Shark-shooting cop goes into hiding
The police officer who shot at the great white pointer shark which killed swimmer Adam Strange off Muriwai Beach is in hiding for fear he will be hounded by animal rights activists.
Angry comments about the officer's actions have already peppered social media sites and talkback radio. He's been called "gung ho" and "over-eager" by some, said Rodney police area commander, Senior Sergeant Scott Webb.
"He didn't want to be the face of the incident. It's too raw, too traumatising," Webb told the Sunday Star-Times.
The officer worried that if he was named as the one who shot at the shark, he would be a lightning rod for protests and harassment, Webb said.
Muriwai film director and father Strange was killed when swimming 200 metres from shore between Muriwai and Maori Bay on Wednesday afternoon.

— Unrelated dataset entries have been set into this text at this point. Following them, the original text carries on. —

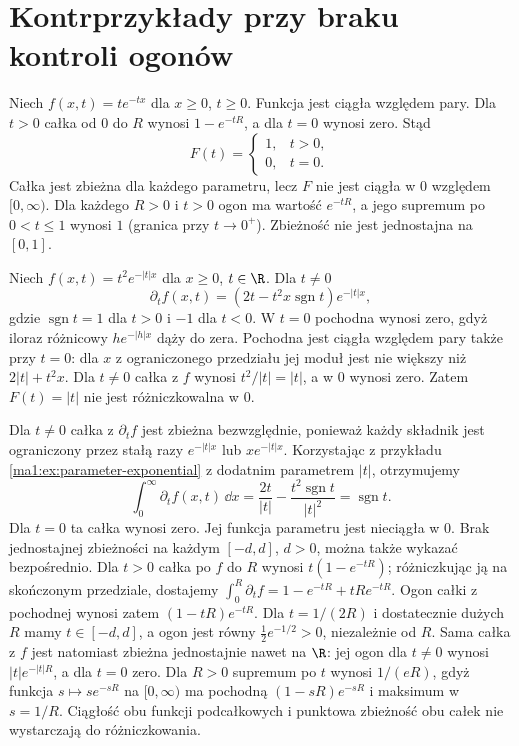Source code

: \section{Kontrprzykłady przy braku kontroli ogonów}
\begin{przyklad}
\label{ma1:ex:improper-parameter-discontinuity}
Niech $f(x,t)=te^{-tx}$ dla $x\ge0$, $t\ge0$. Funkcja jest ciągła względem pary. Dla $t>0$ całka od $0$ do $R$ wynosi $1-e^{-tR}$, a dla $t=0$ wynosi zero. Stąd
\[
 F(t)=\begin{cases}1,&t>0,\\0,&t=0.\end{cases}
\]
Całka jest zbieżna dla każdego parametru, lecz $F$ nie jest ciągła w $0$ względem $[0,\infty)$. Dla każdego $R>0$ i $t>0$ ogon ma wartość $e^{-tR}$, a jego supremum po $0<t\le1$ wynosi $1$ (granica przy $t\to0^+$). Zbieżność nie jest jednostajna na $[0,1]$.
\end{przyklad}
\begin{przyklad}
\label{ma1:ex:improper-parameter-nondifferentiability}
Niech $f(x,t)=t^2 e^{-|t|x}$ dla $x\ge0$, $t\in\R$. Dla $t\ne0$
\[
 \partial_t f(x,t)=
 (2t-t^2x\operatorname{sgn}t)e^{-|t|x},
\]
gdzie $\operatorname{sgn}t=1$ dla $t>0$ i $-1$ dla $t<0$. W $t=0$ pochodna wynosi zero, gdyż iloraz różnicowy $h e^{-|h|x}$ dąży do zera. Pochodna jest ciągła względem pary także przy $t=0$: dla $x$ z ograniczonego przedziału jej moduł jest nie większy niż $2|t|+t^2x$. Dla $t\ne0$ całka z $f$ wynosi $t^2/|t|=|t|$, a w $0$ wynosi zero. Zatem $F(t)=|t|$ nie jest różniczkowalna w $0$.

Dla $t\ne0$ całka z $\partial_t f$ jest zbieżna bezwzględnie, ponieważ każdy składnik jest ograniczony przez stałą razy $e^{-|t|x}$ lub $xe^{-|t|x}$. Korzystając z przykładu \ref{ma1:ex:parameter-exponential} z dodatnim parametrem $|t|$, otrzymujemy
\[
 \int_0^\infty\partial_t f(x,t)\,\dd x
 =\frac{2t}{|t|}-\frac{t^2\operatorname{sgn}t}{|t|^2}
 =\operatorname{sgn}t.
\]
Dla $t=0$ ta całka wynosi zero. Jej funkcja parametru jest nieciągła w $0$. Brak jednostajnej zbieżności na każdym $[-d,d]$, $d>0$, można także wykazać bezpośrednio. Dla $t>0$ całka po $f$ do $R$ wynosi $t(1-e^{-tR})$; różniczkując ją na skończonym przedziale, dostajemy $\int_0^R\partial_t f=1-e^{-tR}+tRe^{-tR}$. Ogon całki z pochodnej wynosi zatem $(1-tR)e^{-tR}$. Dla $t=1/(2R)$ i dostatecznie dużych $R$ mamy $t\in[-d,d]$, a ogon jest równy $\tfrac12e^{-1/2}>0$, niezależnie od $R$. Sama całka z $f$ jest natomiast zbieżna jednostajnie nawet na $\R$: jej ogon dla $t\ne0$ wynosi $|t|e^{-|t|R}$, a dla $t=0$ zero. Dla $R>0$ supremum po $t$ wynosi $1/(eR)$, gdyż funkcja $s\mapsto se^{-sR}$ na $[0,\infty)$ ma pochodną $(1-sR)e^{-sR}$ i maksimum w $s=1/R$. Ciągłość obu funkcji podcałkowych i punktowa zbieżność obu całek nie wystarczają do różniczkowania.
\end{przyklad}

As people scrambled to respond, the unnamed officer set out with lifeguards in an inflatable boat smaller than the 4m great white still mauling Strange's body. Other sharks were nearby.
Hovering above was the Westpac rescue helicopter, hoping the downwash of its blades would scare off the sharks.
Crewman Dave Walley said: "It was horrible. It was one of those things that you never want to see. I've never seen a shark persistently attack somebody. To see a shark go for a human being like that is horrific."
The police officer, armed with a M4 Bushmaster rifle, shot repeatedly at the shark hoping to scare it away.
Other sharks attracted by the blood were also shot at.
The lifeguards were thrashing the water and striking at the shark with oars in the bid to chase it off.
Webb said police always went to great lengths to retrieve bodies as they knew it helped families in their grieving process and they did not want to let down Strange's wife, Meg, and toddler, Indigo, 2.
"The shark was going for the person for 25 minutes while we were there, just insistently. It didn't seem to be frightened of anything. It wasn't frightened of being shot," Walley said.
The great white reared up at the officer and he put two rounds in its head, he said. The officer believed he killed the shark.
Muriwai Surf Lifesaving chairman Tim Jago, who identified Strange, said the injuries were "horrific".
The split-second decision to kill was ultimately that of the officer, Webb said. But he supported that decision. He would have liked the officer to talk publicly about his actions, but is not going to push him.
SPCA Auckland executive director Bob Kerridge said the outrage at the shooting was understandable. "I can understand the public concern about this and I share it.
"At least the shark was shot by a marksman a number of times, I presume it died fairly quickly. I hope it did."
But most people understood the risks of swimming at sea, and killing a shark for its actions was unnecessary.
A stuff.co.nz reader Jacob said "killing sharks because they killed a person is like draining the ocean because someone drowned.
"I feel like it's an old fashioned desire to ‘tame' nature, that if a wild animal doesn't behave in a civilised way it must be killed."
Others were more forgiving of the officer's actions.
"I can understand the shooting at the single shark doing the damage if it was done at the time of the rescue or recovery," said online commenter Berry.
"I'm sure the family appreciated having the body for the funeral. Hunting it or any other shark after the fact is terrible."